Continuai - Pretendere che tu menta sulla tua identità e odiarti non sono cose molto Cristiane. -.

- Aspetta un attimo, lei ha smesso di parlarmi dopo aver saputo di Gabriella -.

- Chissà, magari lo ha fatto perché ci è rimasta male. Ha sempre avuto una certa idea di te, idea che tu hai contribuito a costruire. Quando ha scoperto la verità, ha anche scoperto la menzogna -.

- Non può essere così facile -.

- Non deve essere tutto difficile -.

Delia si asciugò le lacrime, qualche riga di mascara le segnava il volto.

- Oggi sono un disastro -.

Le passai uno specchietto che avevo in borsa ed una salvietta struccante, cose che non mi mancavano mai in borsa.

Si aggiustò alla bell’e meglio, poi mi ringraziò.

Le avevo dato una piccola speranza, pregai con tutta me stessa di non aver fatto un danno.

Ci volle ancora un po’ prima che i ragazzi tornassero di nuovo da noi, a quel punto avevamo abbandonato gli argomenti corposi e ci eravamo concertate su cose che potessero distrarci.

Nessuno fece domande, erano ragazzi intelligenti.

A guidare era Raffaele, accompagnò per primo Diego che abitava in provincia.

Poi toccò a Gennaro e a qual punto credetti dovesse lasciare me, invece si diresse a casa di Delia.

Lasciata la mia amica si avviò verso la mia strada.

- Potevi accompagnarmi prima di Dede, ora ti tocca rifare il giro di mezza città -.

- Sopravvivrò… La tua amica sta bene? -.

- Se la caverà anche lei -.

- Anche tu parevi scossa prima -.

- No, è che non mi piace vederla stare male. Gennaro che vi ha detto? -.

- Problemi di cuore, ma non ha specificato -.

- Ha fatto bene -.

- Tanto brutto da non poterne parlare? -.

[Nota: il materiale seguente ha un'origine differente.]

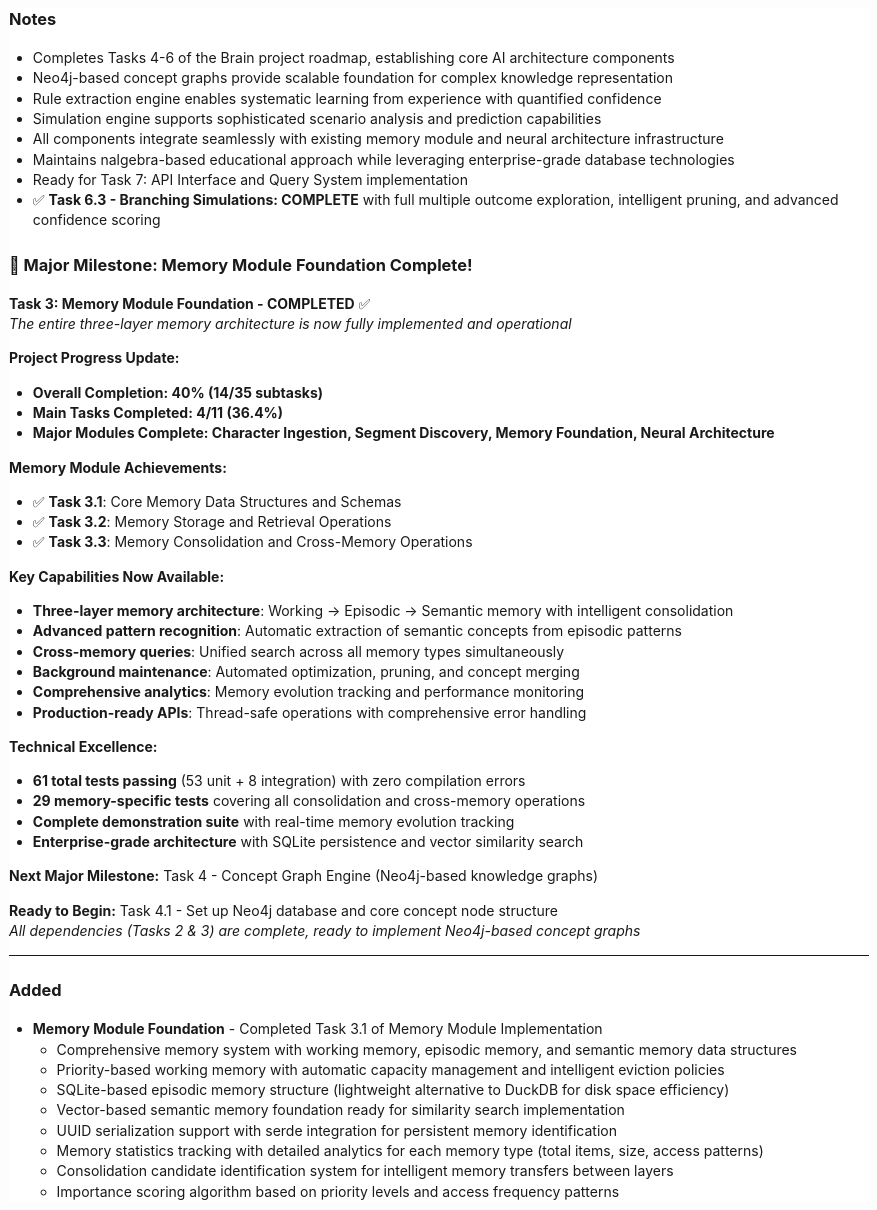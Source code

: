 ### Notes
- Completes Tasks 4-6 of the Brain project roadmap, establishing core AI architecture components
- Neo4j-based concept graphs provide scalable foundation for complex knowledge representation
- Rule extraction engine enables systematic learning from experience with quantified confidence
- Simulation engine supports sophisticated scenario analysis and prediction capabilities
- All components integrate seamlessly with existing memory module and neural architecture infrastructure
- Maintains nalgebra-based educational approach while leveraging enterprise-grade database technologies
- Ready for Task 7: API Interface and Query System implementation
- ✅ **Task 6.3 - Branching Simulations: COMPLETE** with full multiple outcome exploration, intelligent pruning, and advanced confidence scoring

### 🎉 Major Milestone: Memory Module Foundation Complete!

**Task 3: Memory Module Foundation - COMPLETED** ✅  
*The entire three-layer memory architecture is now fully implemented and operational*

**Project Progress Update:**
- **Overall Completion: 40% (14/35 subtasks)**
- **Main Tasks Completed: 4/11 (36.4%)**
- **Major Modules Complete: Character Ingestion, Segment Discovery, Memory Foundation, Neural Architecture**

**Memory Module Achievements:**
- ✅ **Task 3.1**: Core Memory Data Structures and Schemas
- ✅ **Task 3.2**: Memory Storage and Retrieval Operations  
- ✅ **Task 3.3**: Memory Consolidation and Cross-Memory Operations

**Key Capabilities Now Available:**
- **Three-layer memory architecture**: Working → Episodic → Semantic memory with intelligent consolidation
- **Advanced pattern recognition**: Automatic extraction of semantic concepts from episodic patterns
- **Cross-memory queries**: Unified search across all memory types simultaneously
- **Background maintenance**: Automated optimization, pruning, and concept merging
- **Comprehensive analytics**: Memory evolution tracking and performance monitoring
- **Production-ready APIs**: Thread-safe operations with comprehensive error handling

**Technical Excellence:**
- **61 total tests passing** (53 unit + 8 integration) with zero compilation errors
- **29 memory-specific tests** covering all consolidation and cross-memory operations
- **Complete demonstration suite** with real-time memory evolution tracking
- **Enterprise-grade architecture** with SQLite persistence and vector similarity search

**Next Major Milestone:** Task 4 - Concept Graph Engine (Neo4j-based knowledge graphs)

**Ready to Begin:** Task 4.1 - Set up Neo4j database and core concept node structure  
*All dependencies (Tasks 2 & 3) are complete, ready to implement Neo4j-based concept graphs*

---

### Added
- **Memory Module Foundation** - Completed Task 3.1 of Memory Module Implementation
  - Comprehensive memory system with working memory, episodic memory, and semantic memory data structures
  - Priority-based working memory with automatic capacity management and intelligent eviction policies
  - SQLite-based episodic memory structure (lightweight alternative to DuckDB for disk space efficiency)
  - Vector-based semantic memory foundation ready for similarity search implementation
  - UUID serialization support with serde integration for persistent memory identification
  - Memory statistics tracking with detailed analytics for each memory type (total items, size, access patterns)
  - Consolidation candidate identification system for intelligent memory transfers between layers
  - Importance scoring algorithm based on priority levels and access frequency patterns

- Più che altro è una cosa privata -.

- Okay -.

La musica del nuovo album dei Linkin Park era un sottofondo non intrusivo che stimolava il discorso, invece di impedirlo.

- Suggerirmi di venire con voi è stata un’ottima idea. La serata era ciò che serviva -.

- Meglio così -.

- Davvero, Delia ne aveva bisogno, anche se magari dal tuo punto di vista per lei non è stata un successo. E poi anche io mi sono trovata molto bene -.

- Anch’io -.

Imbucò la stradella di casa mia.

- Beh siamo arrivati, direi che mi tocca scendere -.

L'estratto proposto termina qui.